=== Begin Enclosure ===
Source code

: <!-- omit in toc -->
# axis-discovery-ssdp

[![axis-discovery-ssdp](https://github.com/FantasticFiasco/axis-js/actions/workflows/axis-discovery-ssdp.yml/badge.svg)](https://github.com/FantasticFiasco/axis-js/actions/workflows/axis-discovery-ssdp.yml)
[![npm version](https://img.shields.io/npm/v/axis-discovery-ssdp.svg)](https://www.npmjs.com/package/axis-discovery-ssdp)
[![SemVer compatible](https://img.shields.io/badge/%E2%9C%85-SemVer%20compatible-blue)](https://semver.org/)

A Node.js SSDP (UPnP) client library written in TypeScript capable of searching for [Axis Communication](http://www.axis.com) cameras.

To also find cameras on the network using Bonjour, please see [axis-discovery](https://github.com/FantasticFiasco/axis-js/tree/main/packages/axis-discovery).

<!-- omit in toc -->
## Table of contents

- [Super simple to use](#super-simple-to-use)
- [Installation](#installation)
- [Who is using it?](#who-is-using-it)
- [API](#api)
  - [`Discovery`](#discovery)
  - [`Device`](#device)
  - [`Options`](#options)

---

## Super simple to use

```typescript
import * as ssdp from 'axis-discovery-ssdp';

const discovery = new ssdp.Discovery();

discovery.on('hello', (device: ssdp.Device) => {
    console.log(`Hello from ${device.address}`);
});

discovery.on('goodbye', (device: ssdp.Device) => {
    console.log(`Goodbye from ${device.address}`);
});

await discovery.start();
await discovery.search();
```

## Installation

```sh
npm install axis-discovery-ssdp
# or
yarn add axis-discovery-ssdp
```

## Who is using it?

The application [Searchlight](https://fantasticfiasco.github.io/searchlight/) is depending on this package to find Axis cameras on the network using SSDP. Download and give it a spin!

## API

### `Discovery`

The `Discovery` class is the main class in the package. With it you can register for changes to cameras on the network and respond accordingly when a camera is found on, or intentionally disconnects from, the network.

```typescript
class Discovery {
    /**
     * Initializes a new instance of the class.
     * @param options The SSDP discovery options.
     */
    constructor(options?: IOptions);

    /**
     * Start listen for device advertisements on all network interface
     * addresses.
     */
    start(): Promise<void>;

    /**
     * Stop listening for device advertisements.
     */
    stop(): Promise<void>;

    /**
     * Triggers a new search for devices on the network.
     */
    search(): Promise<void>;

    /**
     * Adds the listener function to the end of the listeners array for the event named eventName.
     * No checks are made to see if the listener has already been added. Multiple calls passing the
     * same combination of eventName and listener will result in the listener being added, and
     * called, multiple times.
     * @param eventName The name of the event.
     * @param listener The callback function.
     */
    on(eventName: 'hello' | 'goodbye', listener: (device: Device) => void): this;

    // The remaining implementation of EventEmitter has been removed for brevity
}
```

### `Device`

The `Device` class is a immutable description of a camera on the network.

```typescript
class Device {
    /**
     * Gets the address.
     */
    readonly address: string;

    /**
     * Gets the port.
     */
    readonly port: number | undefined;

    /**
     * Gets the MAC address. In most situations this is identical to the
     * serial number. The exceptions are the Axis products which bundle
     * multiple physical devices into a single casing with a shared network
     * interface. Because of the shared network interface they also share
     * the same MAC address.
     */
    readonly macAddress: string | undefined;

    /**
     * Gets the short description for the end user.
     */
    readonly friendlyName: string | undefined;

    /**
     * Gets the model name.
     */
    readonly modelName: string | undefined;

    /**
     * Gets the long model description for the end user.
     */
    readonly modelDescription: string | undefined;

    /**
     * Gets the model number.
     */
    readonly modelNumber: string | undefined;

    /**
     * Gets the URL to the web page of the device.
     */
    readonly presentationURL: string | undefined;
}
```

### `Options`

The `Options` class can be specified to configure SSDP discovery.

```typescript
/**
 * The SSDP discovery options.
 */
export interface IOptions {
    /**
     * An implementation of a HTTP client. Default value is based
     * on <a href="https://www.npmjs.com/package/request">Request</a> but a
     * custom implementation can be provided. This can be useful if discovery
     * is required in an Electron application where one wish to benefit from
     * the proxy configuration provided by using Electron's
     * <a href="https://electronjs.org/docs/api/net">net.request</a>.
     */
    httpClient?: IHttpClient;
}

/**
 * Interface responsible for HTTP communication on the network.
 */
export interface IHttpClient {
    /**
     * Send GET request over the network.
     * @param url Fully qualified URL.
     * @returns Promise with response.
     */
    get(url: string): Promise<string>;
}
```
=== End Enclosure ===
● **PROBLEM REQUIREMENTS**:
Transcribe the full listing exactly, leaving out no line.

● **RESULT FOR THIS EXERCISE**:
Source code

: <!-- omit in toc -->
# axis-discovery-ssdp

[![axis-discovery-ssdp](https://github.com/FantasticFiasco/axis-js/actions/workflows/axis-discovery-ssdp.yml/badge.svg)](https://github.com/FantasticFiasco/axis-js/actions/workflows/axis-discovery-ssdp.yml)
[![npm version](https://img.shields.io/npm/v/axis-discovery-ssdp.svg)](https://www.npmjs.com/package/axis-discovery-ssdp)
[![SemVer compatible](https://img.shields.io/badge/%E2%9C%85-SemVer%20compatible-blue)](https://semver.org/)

A Node.js SSDP (UPnP) client library written in TypeScript capable of searching for [Axis Communication](http://www.axis.com) cameras.

To also find cameras on the network using Bonjour, please see [axis-discovery](https://github.com/FantasticFiasco/axis-js/tree/main/packages/axis-discovery).

<!-- omit in toc -->
## Table of contents

- [Super simple to use](#super-simple-to-use)
- [Installation](#installation)
- [Who is using it?](#who-is-using-it)
- [API](#api)
  - [`Discovery`](#discovery)
  - [`Device`](#device)
  - [`Options`](#options)

---

## Super simple to use

```typescript
import * as ssdp from 'axis-discovery-ssdp';

const discovery = new ssdp.Discovery();

discovery.on('hello', (device: ssdp.Device) => {
    console.log(`Hello from ${device.address}`);
});

discovery.on('goodbye', (device: ssdp.Device) => {
    console.log(`Goodbye from ${device.address}`);
});

await discovery.start();
await discovery.search();
```

## Installation

```sh
npm install axis-discovery-ssdp
# or
yarn add axis-discovery-ssdp
```

## Who is using it?

The application [Searchlight](https://fantasticfiasco.github.io/searchlight/) is depending on this package to find Axis cameras on the network using SSDP. Download and give it a spin!

## API

### `Discovery`

The `Discovery` class is the main class in the package. With it you can register for changes to cameras on the network and respond accordingly when a camera is found on, or intentionally disconnects from, the network.

```typescript
class Discovery {
    /**
     * Initializes a new instance of the class.
     * @param options The SSDP discovery options.
     */
    constructor(options?: IOptions);

    /**
     * Start listen for device advertisements on all network interface
     * addresses.
     */
    start(): Promise<void>;

    /**
     * Stop listening for device advertisements.
     */
    stop(): Promise<void>;

    /**
     * Triggers a new search for devices on the network.
     */
    search(): Promise<void>;

    /**
     * Adds the listener function to the end of the listeners array for the event named eventName.
     * No checks are made to see if the listener has already been added. Multiple calls passing the
     * same combination of eventName and listener will result in the listener being added, and
     * called, multiple times.
     * @param eventName The name of the event.
     * @param listener The callback function.
     */
    on(eventName: 'hello' | 'goodbye', listener: (device: Device) => void): this;

    // The remaining implementation of EventEmitter has been removed for brevity
}
```

### `Device`

The `Device` class is a immutable description of a camera on the network.

```typescript
class Device {
    /**
     * Gets the address.
     */
    readonly address: string;

    /**
     * Gets the port.
     */
    readonly port: number | undefined;

    /**
     * Gets the MAC address. In most situations this is identical to the
     * serial number. The exceptions are the Axis products which bundle
     * multiple physical devices into a single casing with a shared network
     * interface. Because of the shared network interface they also share
     * the same MAC address.
     */
    readonly macAddress: string | undefined;

    /**
     * Gets the short description for the end user.
     */
    readonly friendlyName: string | undefined;

    /**
     * Gets the model name.
     */
    readonly modelName: string | undefined;

    /**
     * Gets the long model description for the end user.
     */
    readonly modelDescription: string | undefined;

    /**
     * Gets the model number.
     */
    readonly modelNumber: string | undefined;

    /**
     * Gets the URL to the web page of the device.
     */
    readonly presentationURL: string | undefined;
}
```

### `Options`

The `Options` class can be specified to configure SSDP discovery.

```typescript
/**
 * The SSDP discovery options.
 */
export interface IOptions {
    /**
     * An implementation of a HTTP client. Default value is based
     * on <a href="https://www.npmjs.com/package/request">Request</a> but a
     * custom implementation can be provided. This can be useful if discovery
     * is required in an Electron application where one wish to benefit from
     * the proxy configuration provided by using Electron's
     * <a href="https://electronjs.org/docs/api/net">net.request</a>.
     */
    httpClient?: IHttpClient;
}

/**
 * Interface responsible for HTTP communication on the network.
 */
export interface IHttpClient {
    /**
     * Send GET request over the network.
     * @param url Fully qualified URL.
     * @returns Promise with response.
     */
    get(url: string): Promise<string>;
}
```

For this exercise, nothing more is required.